Dipartimento dell'interno

Trasmesso al Consiglio federale

Wortlaut

Il Consiglio federale è incaricato di sottoporre obbligatoriamente al Parlamento un eventuale accordo con l'OMS o uno strumento elaborato da quest'ultima che potrebbe successivamente obbligare la Svizzera ad adottare disposizioni di natura non vincolante (soft law).

Begründung

In occasione della seduta straordinaria dell'Organizzazione mondiale della sanità (OMS) tenutasi nel novembre/dicembre 2021, gli Stati membri dell'OMS hanno adottato una raccomandazione per l'elaborazione da parte della stessa OMS di un accordo, una convenzione o un altro strumento internazionale per prevenire le pandemie e prepararsi a esse, nonché per rafforzare il Regolamento sanitario internazionale (RSI). L'UFSP sembra sostenere questo processo. L'Intergovernmental Negotiating Body (INB), un organo di negoziazione interstatale istituito dall'OMS, sta compiendo sforzi coordinati per presentare all'OMS, entro il mese di maggio del 2023, un rapporto e una domanda per uno "strumento" internazionale. Per la Svizzera sussiste il rischio che - come ha dimostrato la discussione riguardante il Patto globale ONU sulla migrazione - questo "strumento" internazionale possa assumere un carattere giuridico vincolante. Per tenere conto di questo rischio nel settore della soft law, un simile "strumento" internazionale deve essere obbligatoriamente sottoposto al Parlamento.

Antrag des Bundesrates

Il Consiglio federale propone di respingere la mozione.

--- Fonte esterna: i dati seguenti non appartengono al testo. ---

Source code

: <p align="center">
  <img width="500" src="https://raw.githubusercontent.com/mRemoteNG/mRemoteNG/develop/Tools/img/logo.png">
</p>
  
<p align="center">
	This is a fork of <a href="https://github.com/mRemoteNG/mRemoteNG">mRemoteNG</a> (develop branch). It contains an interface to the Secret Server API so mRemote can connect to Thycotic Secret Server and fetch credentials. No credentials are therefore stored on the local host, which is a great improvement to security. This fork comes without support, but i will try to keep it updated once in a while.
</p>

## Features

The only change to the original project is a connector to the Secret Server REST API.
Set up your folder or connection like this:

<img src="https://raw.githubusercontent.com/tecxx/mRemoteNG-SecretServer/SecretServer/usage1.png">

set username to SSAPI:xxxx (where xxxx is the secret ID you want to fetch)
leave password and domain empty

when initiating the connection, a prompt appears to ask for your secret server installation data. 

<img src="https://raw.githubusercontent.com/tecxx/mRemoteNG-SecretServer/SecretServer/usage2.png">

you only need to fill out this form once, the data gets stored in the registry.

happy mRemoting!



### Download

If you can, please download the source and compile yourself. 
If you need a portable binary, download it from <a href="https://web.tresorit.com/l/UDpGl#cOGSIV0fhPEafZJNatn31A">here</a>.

Stellungnahme des Bundesrates

Il processo di negoziazione di un accordo, una convenzione o di un altro eventuale strumento internazionale dell'Organizzazione mondiale della sanità (OMS) al fine di rafforzare la preparazione globale alle pandemie è stato avviato nella primavera del 2022. A questo stadio iniziale delle negoziazioni, non sono ancora definiti né la natura giuridica né i contenuti di tale strumento. Solamente a negoziati conclusi sarà possibile stabilire se la Svizzera ne approverà i risultati e se la competenza decisionale al riguardo spetterà al Consiglio federale o al Parlamento. Questa procedura è in linea con la prassi del Consiglio federale retta dalle pertinenti disposizioni della Costituzione federale (art. 184 cpv. 1 e 166 cpv. 2 Cost.; RS 101), della legge sul Parlamento (art. 24 LParl; RS 171.10) e della legge sull'organizzazione del Governo e dell'Amministrazione (art. 7a LOGA; RS 172.010). Per ogni nuovo trattato internazionale viene valutato accuratamente se debba essere sottoposto per approvazione al Parlamento. In materia di politica estera, il Parlamento dispone inoltre di diversi diritti di informazione e di consultazione (art. 152 LParl). Queste basi legali si applicano a tutti i nuovi strumenti internazionali, compresi quelli dell'OMS.

Per quanto riguarda la qualifica di "soft law" di uno strumento internazionale, il Consiglio federale rimanda al suo rapporto del 26 giugno 2019 in adempimento del postulato 18.4104 "Consultazione e coinvolgimento del Parlamento nel settore della soft law" della Commissione della politica estera del Consiglio degli Stati. Il tema è stato analizzato in modo approfondito da una sottocommissione. La richiesta centrale della mozione è pertanto già oggetto di discussione in Parlamento. Il Consiglio federale ritiene che occorra attendere l'esito delle deliberazioni prima di intraprendere ulteriori passi.

Il Consiglio federale propone di respingere la mozione.